# Aim of the task
Take every line from the listing below that includes "begin" and copy it.

Supplied information Block Start

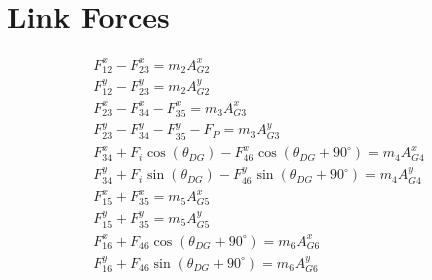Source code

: \documentclass[hidelinks]{article}
\begin{document}
    \FloatBarrier\section*{Link Forces}
    \begin{gather}
        F_{12}^{x}-F_{23}^{x}=m_{2}A_{G2}^{x} \\
        F_{12}^{y}-F_{23}^{y}=m_{2}A_{G2}^{y} \\
        F_{23}^{x}-F_{34}^{x}-F_{35}^{x}=m_{3}A_{G3}^{x} \\
        F_{23}^{y}-F_{34}^{y}-F_{35}^{y}-F_{P}=m_{3}A_{G3}^{y} \\
        F_{34}^{x}+F_{i}\cos(\theta_{DG})-F_{46}^{x}\cos(\theta_{DG}+90^{\circ})=m_{4}A_{G4}^{x} \\
        F_{34}^{y}+F_{i}\sin(\theta_{DG})-F_{46}^{y}\sin(\theta_{DG}+90^{\circ})=m_{4}A_{G4}^{y} \\
        F_{15}^{x}+F_{35}^{x}=m_{5}A_{G5}^{x} \\
        F_{15}^{y}+F_{35}^{y}=m_{5}A_{G5}^{y} \\
        F_{16}^{x}+F_{46}\cos(\theta_{DG}+90^{\circ})=m_{6}A_{G6}^{x} \\
        F_{16}^{y}+F_{46}\sin(\theta_{DG}+90^{\circ})=m_{6}A_{G6}^{y}
    \end{gather}
\end{document}
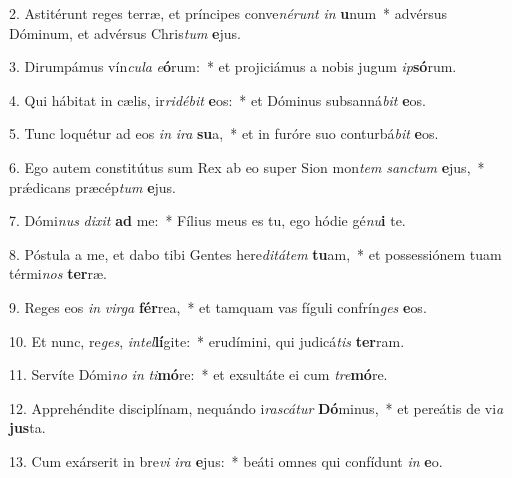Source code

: 2. Astitérunt reges terræ, et príncipes conve\textit{né}\textit{runt} \textit{in} \textbf{u}num~*  advérsus Dóminum, et advérsus Chris\textit{tum} \textbf{e}jus.\

3. Dirumpámus vín\textit{cu}\textit{la} \textit{e}\textbf{ó}rum:~*  et projiciámus a nobis jugum \textit{ip}\textbf{só}rum.\

4. Qui hábitat in cælis, ir\textit{ri}\textit{dé}\textit{bit} \textbf{e}os:~*  et Dóminus subsanná\textit{bit} \textbf{e}os.\

5. Tunc loquétur ad eos \textit{in} \textit{i}\textit{ra} \textbf{su}a,~*  et in furóre suo conturbá\textit{bit} \textbf{e}os.\

6. Ego autem constitútus sum Rex ab eo super Sion mon\textit{tem} \textit{sanc}\textit{tum} \textbf{e}jus,~*  prǽdicans præcép\textit{tum} \textbf{e}jus.\

7. Dómi\textit{nus} \textit{di}\textit{xit} \textbf{ad} me:~*  Fílius meus es tu, ego hódie gé\textit{nu}\textbf{i} te.\

8. Póstula a me, et dabo tibi Gentes here\textit{di}\textit{tá}\textit{tem} \textbf{tu}am,~*  et possessiónem tuam térmi\textit{nos} \textbf{ter}ræ.\

9. Reges eos \textit{in} \textit{vir}\textit{ga} \textbf{fér}rea,~*  et tamquam vas fíguli confrín\textit{ges} \textbf{e}os.\

10. Et nunc, re\textit{ges}, \textit{in}\textit{tel}\textbf{lí}gite:~*  erudímini, qui judicá\textit{tis} \textbf{ter}ram.\

11. Servíte Dómi\textit{no} \textit{in} \textit{ti}\textbf{mó}re:~*  et exsultáte ei cum \textit{tre}\textbf{mó}re.\

12. Apprehéndite disciplínam, nequándo i\textit{ras}\textit{cá}\textit{tur} \textbf{Dó}minus,~*  et pereátis de vi\textit{a} \textbf{jus}ta.\

13. Cum exárserit in bre\textit{vi} \textit{i}\textit{ra} \textbf{e}jus:~*  beáti omnes qui confídunt \textit{in} \textbf{e}o.\

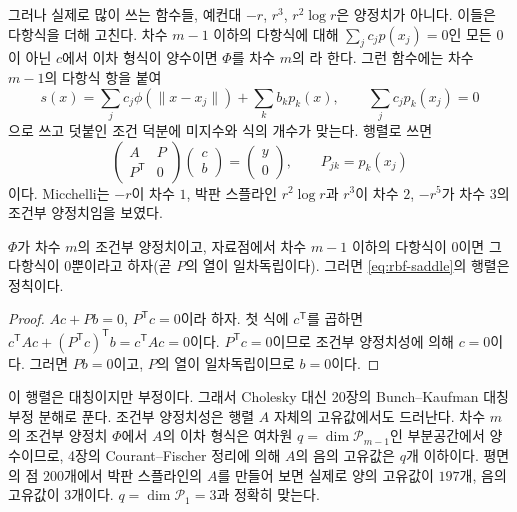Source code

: 그러나 실제로 많이 쓰는 함수들, 예컨대 $-r$, $r^3$, $r^2\log r$은 양정치가 아니다. 이들은 다항식을 더해 고친다. 차수 $m-1$ 이하의 다항식에 대해 $\sum_jc_jp(x_j)=0$인 모든 $0$이 아닌 $c$에서 이차 형식이 양수이면 $\Phi$를 차수 $m$의 라 한다. 그런 함수에는 차수 $m-1$의 다항식 항을 붙여
\[
s(x)=\sum_jc_j\phi(\|x-x_j\|)+\sum_kb_kp_k(x),\qquad\sum_jc_jp_k(x_j)=0
\]
으로 쓰고 덧붙인 조건 덕분에 미지수와 식의 개수가 맞는다. 행렬로 쓰면
\begin{equation}
\label{eq:rbf-saddle}
\begin{pmatrix}A&P\\P^{\mathsf T}&0\end{pmatrix}\begin{pmatrix}c\\b\end{pmatrix}=\begin{pmatrix}y\\0\end{pmatrix},\qquad P_{jk}=p_k(x_j)
\end{equation}
이다. Micchelli는 $-r$이 차수 $1$, 박판 스플라인 $r^2\log r$과 $r^3$이 차수 $2$, $-r^5$가 차수 $3$의 조건부 양정치임을 보였다\cite{micchelli1986}.

\begin{proposition}
\label{prop:rbf-saddle}
$\Phi$가 차수 $m$의 조건부 양정치이고, 자료점에서 차수 $m-1$ 이하의 다항식이 $0$이면 그 다항식이 $0$뿐이라고 하자(곧 $P$의 열이 일차독립이다). 그러면 \eqref{eq:rbf-saddle}의 행렬은 정칙이다.
\end{proposition}

\begin{proof}
$Ac+Pb=0$, $P^{\mathsf T}c=0$이라 하자. 첫 식에 $c^{\mathsf T}$를 곱하면 $c^{\mathsf T}Ac+(P^{\mathsf T}c)^{\mathsf T}b=c^{\mathsf T}Ac=0$이다. $P^{\mathsf T}c=0$이므로 조건부 양정치성에 의해 $c=0$이다. 그러면 $Pb=0$이고, $P$의 열이 일차독립이므로 $b=0$이다.
\end{proof}

이 행렬은 대칭이지만 부정이다. 그래서 Cholesky 대신 20장의 Bunch--Kaufman 대칭 부정 분해로 푼다. 조건부 양정치성은 행렬 $A$ 자체의 고유값에서도 드러난다. 차수 $m$의 조건부 양정치 $\Phi$에서 $A$의 이차 형식은 여차원 $q=\dim\mathcal P_{m-1}$인 부분공간에서 양수이므로, 4장의 Courant--Fischer 정리에 의해 $A$의 음의 고유값은 $q$개 이하이다. 평면의 점 $200$개에서 박판 스플라인의 $A$를 만들어 보면 실제로 양의 고유값이 $197$개, 음의 고유값이 $3$개이다. $q=\dim\mathcal P_1=3$과 정확히 맞는다.

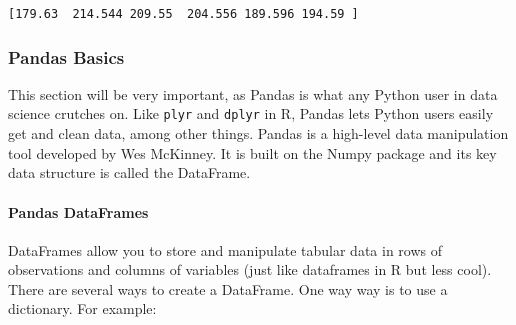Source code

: \documentclass[11pt]{article}
\begin{document}
    \begin{Verbatim}[commandchars=\\\{\}]
[179.63  214.544 209.55  204.556 189.596 194.59 ]

    \end{Verbatim}

    \subsubsection{Pandas Basics}\label{pandas-basics}

This section will be very important, as Pandas is what any Python user
in data science crutches on. Like \texttt{plyr} and \texttt{dplyr} in R,
Pandas lets Python users easily get and clean data, among other things.
Pandas is a high-level data manipulation tool developed by Wes McKinney.
It is built on the Numpy package and its key data structure is called
the DataFrame.

\paragraph{Pandas DataFrames}\label{pandas-dataframes}

DataFrames allow you to store and manipulate tabular data in rows of
observations and columns of variables (just like dataframes in R but
less cool). There are several ways to create a DataFrame. One way way is
to use a dictionary. For example:
\end{document}
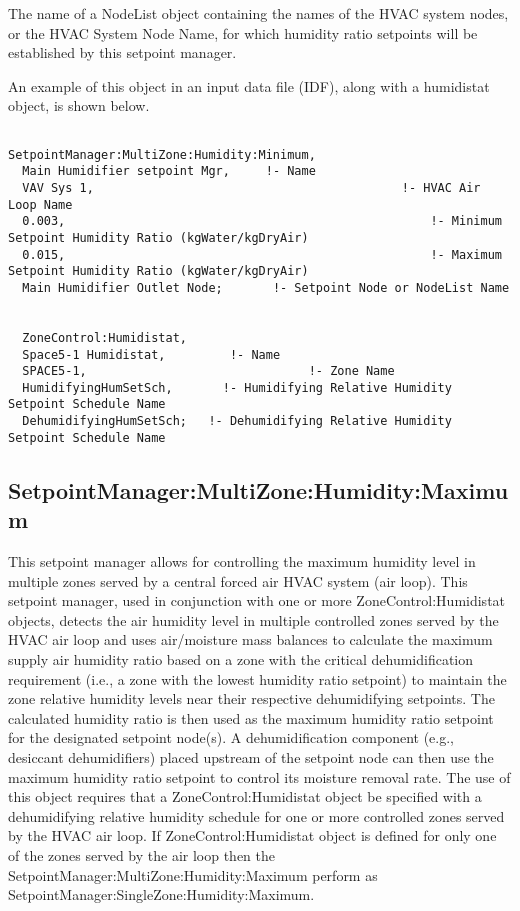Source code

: The name of a NodeList object containing the names of the HVAC system nodes, or the HVAC System Node Name, for which humidity ratio setpoints will be established by this setpoint manager.

An example of this object in an input data file (IDF), along with a humidistat object, is shown below.

\begin{lstlisting}

SetpointManager:MultiZone:Humidity:Minimum,
  Main Humidifier setpoint Mgr,     !- Name
  VAV Sys 1,                                           !- HVAC Air Loop Name
  0.003,                                                   !- Minimum Setpoint Humidity Ratio (kgWater/kgDryAir)
  0.015,                                                   !- Maximum Setpoint Humidity Ratio (kgWater/kgDryAir)
  Main Humidifier Outlet Node;       !- Setpoint Node or NodeList Name


  ZoneControl:Humidistat,
  Space5-1 Humidistat,         !- Name
  SPACE5-1,                               !- Zone Name
  HumidifyingHumSetSch,       !- Humidifying Relative Humidity Setpoint Schedule Name
  DehumidifyingHumSetSch;   !- Dehumidifying Relative Humidity Setpoint Schedule Name
\end{lstlisting}

\subsection{SetpointManager:MultiZone:Humidity:Maximum}\label{setpointmanagermultizonehumiditymaximum}

This setpoint manager allows for controlling the maximum humidity level in multiple zones served by a central forced air HVAC system (air loop). This setpoint manager, used in conjunction with one or more ZoneControl:Humidistat objects, detects the air humidity level in multiple controlled zones served by the HVAC air loop and uses air/moisture mass balances to calculate the maximum supply air humidity ratio based on a zone with the critical dehumidification requirement (i.e., a zone with the lowest humidity ratio setpoint) to maintain the zone relative humidity levels near their respective dehumidifying setpoints. The calculated humidity ratio is then used as the maximum humidity ratio setpoint for the designated setpoint node(s). A dehumidification component (e.g., desiccant dehumidifiers) placed upstream of the setpoint node can then use the maximum humidity ratio setpoint to control its moisture removal rate. The use of this object requires that a ZoneControl:Humidistat object be specified with a dehumidifying relative humidity schedule for one or more controlled zones served by the HVAC air loop. If ZoneControl:Humidistat object is defined for only one of the zones served by the air loop then the SetpointManager:MultiZone:Humidity:Maximum perform as SetpointManager:SingleZone:Humidity:Maximum.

Supplied information Block End

# Answer to the problem
\begin{document}
    \begin{gather}
\begin{equation}
\begin{pmatrix}A&P\\P^{\mathsf T}&0\end{pmatrix}\begin{pmatrix}c\\b\end{pmatrix}=\begin{pmatrix}y\\0\end{pmatrix},\qquad P_{jk}=p_k(x_j)
\begin{proposition}
\begin{proof}
\begin{document}
    \begin{Verbatim}[commandchars=\\\{\}]
\begin{lstlisting}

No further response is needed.